Hossa

 

Having recently graduated from university I’ve found myself feeling a bit nostalgic so I hope you can indulge me a bit while I hop in my Delorian and crank‘er up to 88 MPH!

 

It’s the 2006-07 NHL season and I am a bright eyed and bushy tailed freshman. The world is my oyster, even as a sports fan. After all, the Oilers did just make it to the Stanley Cup Final losing in game seven (Gosh Darnit!) so what could go wrong? Yes I certainly felt like I was on top of the world and fantasy hockey players did too.

 

We had just finished the first season post lockout and scoring was up. In 2006-07 it would only continue. That season Crosby lived up to the hype leading the league with 120 points and there were 28 80-point scorers of which seven scored at least 100 points. Yes 2006-07 was certainly one for the books. Sure the Oilers sucked but Olli Jokinen had us rhyming “Holy Moley”, Lecavalier was the best he ever was, the Sens had the best line in hockey, Jagr and Sakic were not only playing but they were bloody good too, and Selanne and St. Louis were also freaking awesome (well I guess they still are). And oh yeah, this was also the last year that Hossa and Briere were elite fantasy options.

 

I suppose that that is really the whole point of this whole trip down memory lane. What happened to Hossa and Briere and where do they stand now?  This week’s Cage Match will provide you some insight on that.

 

Hossa vs. Briere

 

Fight!

 

In 2006-07 Marian Hossa scored his first and only 100-point seasons and it was a goal heavy 100 points coming from the abundance of shots he fired on net that year. Hossa was paired with Ilya Kovalchuk forming one of the most dynamic duos in the league. (Batman and Robin were so jealous.) Briere, meanwhile, scored an assist heavy 95 points (a career high) while helping his Buffalo Sabres to the President’s Trophy. It was all down hill for both of them, however.

 

Neither Hossa or Briere would finish the ’08 season where they did the ’07 season. Briere fled small market Buffalo for Philadelphia with dollar signs in his eyes and dreams of winning the Cup. Hossa, on the other hand, left for Pittsburgh at the trade deadline putting him on the fast-track to Cup City. Subsequently these moves also spelt the end of fantasy dominance for both players leaving their owners much like Jack on Lost, all bearded and dishevelled screaming, “We Have to Go Back!” But neither would listen.

 

They would both go on to struggle with both injuries and depth chart issues post 2006-07 and I like to think that was karma getting back at them a bit for their decisions to move. Here are their averages since 2006-07:

 

 

GP

Goals

Assists

Plus/Minus

PPP

PIM

SOG

Hossa

67

29.5

31.75

Plus-11.5

19.5

37.25

243.75

Briere

65

25.5

29

Minus-1

19.75

63

168.75

 

They have both played a similar number of games on average but it is worth noting that Briere has only one season where he played below 75 games over this four year period.

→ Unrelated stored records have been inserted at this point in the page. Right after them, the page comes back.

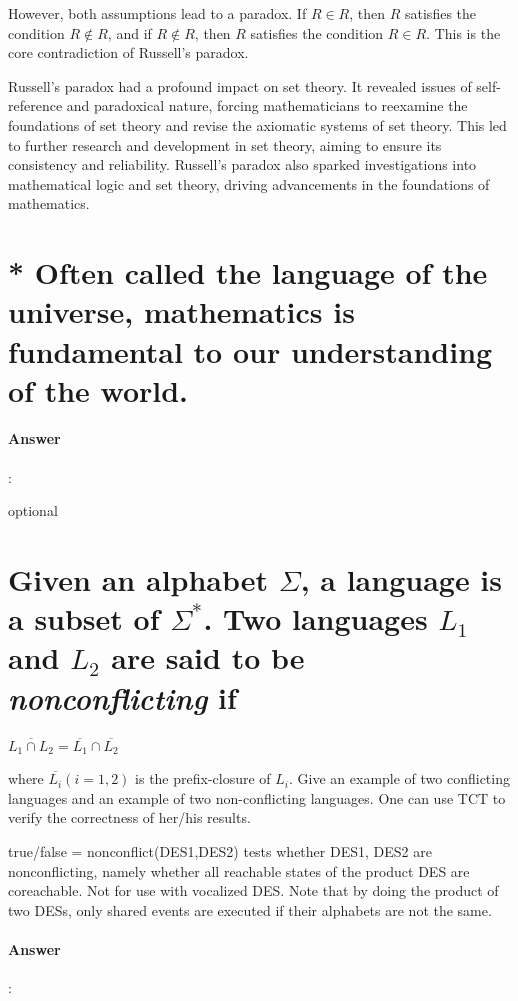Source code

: \documentclass{article}
\begin{document}
However, both assumptions lead to a paradox. If $R \in R$, then $R$ satisfies the condition $R \notin R$, and if $R \notin R$, then $R$ satisfies the condition $R \in R$. This is the core contradiction of Russell's paradox.

Russell's paradox had a profound impact on set theory. It revealed issues of self-reference and paradoxical nature, forcing mathematicians to reexamine the foundations of set theory and revise the axiomatic systems of set theory. This led to further research and development in set theory, aiming to ensure its consistency and reliability. Russell's paradox also sparked investigations into mathematical logic and set theory, driving advancements in the foundations of mathematics.

\section{* Often called the language of the universe, mathematics is fundamental to our understanding of the world.}

\paragraph{Answer}:

optional

\section{Given an alphabet $\Sigma$, a language is a subset of $\Sigma^*$. Two languages $L_1$ and $L_2$ are said to be \textit{nonconflicting} if}

$\overline{L_1 \cap L_2} = \overline{L_1} \cap \overline{L_2} $

where $\overline{L_i} (i = 1, 2)$ is the prefix-closure of $L_i$. Give an example of two conflicting languages and an example of two non-conflicting languages. One can use TCT to verify the correctness of her/his results.

\begin{tcolorbox}
  true/false = nonconflict(DES1,DES2) tests whether DES1, DES2 are nonconflicting, namely whether all reachable states of the product DES are coreachable. Not for use with vocalized DES. Note that by doing the product of two DESs, only shared events are executed if their alphabets are not the same.
\end{tcolorbox}

\paragraph{Answer}:
\end{document}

Hossa on the other hand has faced much more nagging injuries playing fewer than 75 games each of those four seasons. Age seems to have been much kinder to the 32-year-old Briere than it has been to the 31-year-old Hossa.

 

Hossa is the better option if you are looking for goal scoring. The above numbers should speak for themselves but also consider he has three 40-goal seasons to Briere’s zero. Hossa also has a huge advantage in SOG, which subsequently leads to his advantage in goal scoring.

 

Assists are much closer. Briere is generally considered to be the better playmaker but the numbers don’t lie. These two are close and I am calling it draw.

 

Plus/Minus easily goes to Hossa. He is known as one of the better two-way forwards in the game, a skill that has gotten in the way of his point production in recent years. Hossa has only one full season where he was a minus player and that was in Atlanta. Briere on the other hand has been very volatile in his career ranging from highs of plus-20 to lows of minus-22 and everywhere in between. You would think playing on an elite team like the Flyers would help, and that was certainly the case this season but you just cannot trust Briere in this category.

 

PPP, much like assists, are very much in doubt. Both players have suffered in this category playing on deep teams. Neither one sees the abundance of PP ice time they once did. They both play roughly half of their teams’ PP minutes with Briere getting 3:03 minutes per game and Hossa receiving 2:42 per game. Neither one has an advantage here.

 

PIM belong entirely to Briere. As much as SOG is a landslide for Hossa, PIM are a landslide for Briere. He is not a bruiser (Duh!) but he does take a lot of stupid penalties, which is money in fantasy leagues. Briere is a PIM per game option and the best part is that because they are all minor penalties it is something you can depend on game to game rather than with enforcers where they may not fight for five straight games.

 

Father time is certainly creeping up on these two but they should still have enough left in the tank to remain top secondary options and if Selanne and St. Louis are any indication there is certainly hope for a resurgence. At this point I have to prefer Hossa. His nagging injuries have been annoying but beyond the PIM his numbers are consistently just ahead of Briere’s. It is important to note this difference because this season’s numbers tell a different story.

 

GP

Goals

Assists

Plus/Minus

PPP

PIM

SOG

Hossa

65

25

32

Plus-9

19

32

205

Briere

77

34

34

Plus-20

15

87

246

 

Briere blew Hossa out of the water last season, but this is not the consistent trend. Briere’s Goal, Plus/Minus, and SOG totals were all career highs so I wouldn’t count on him repeating them. I remain steadfast in my belief that Hossa is the better option.

 

Basically, you need to ask yourself how healthy Hossa can be because if Hossa matches Briere in games played he wins the match outright. If he stays limited to <75 games it certainly gets more interesting. I like Hossa’s averages and that’s why I give him the win but I certainly believe this would go to a split decision if there were more judges.

 

That is all for this week. Now it’s time for me to make like a tree and get outta here.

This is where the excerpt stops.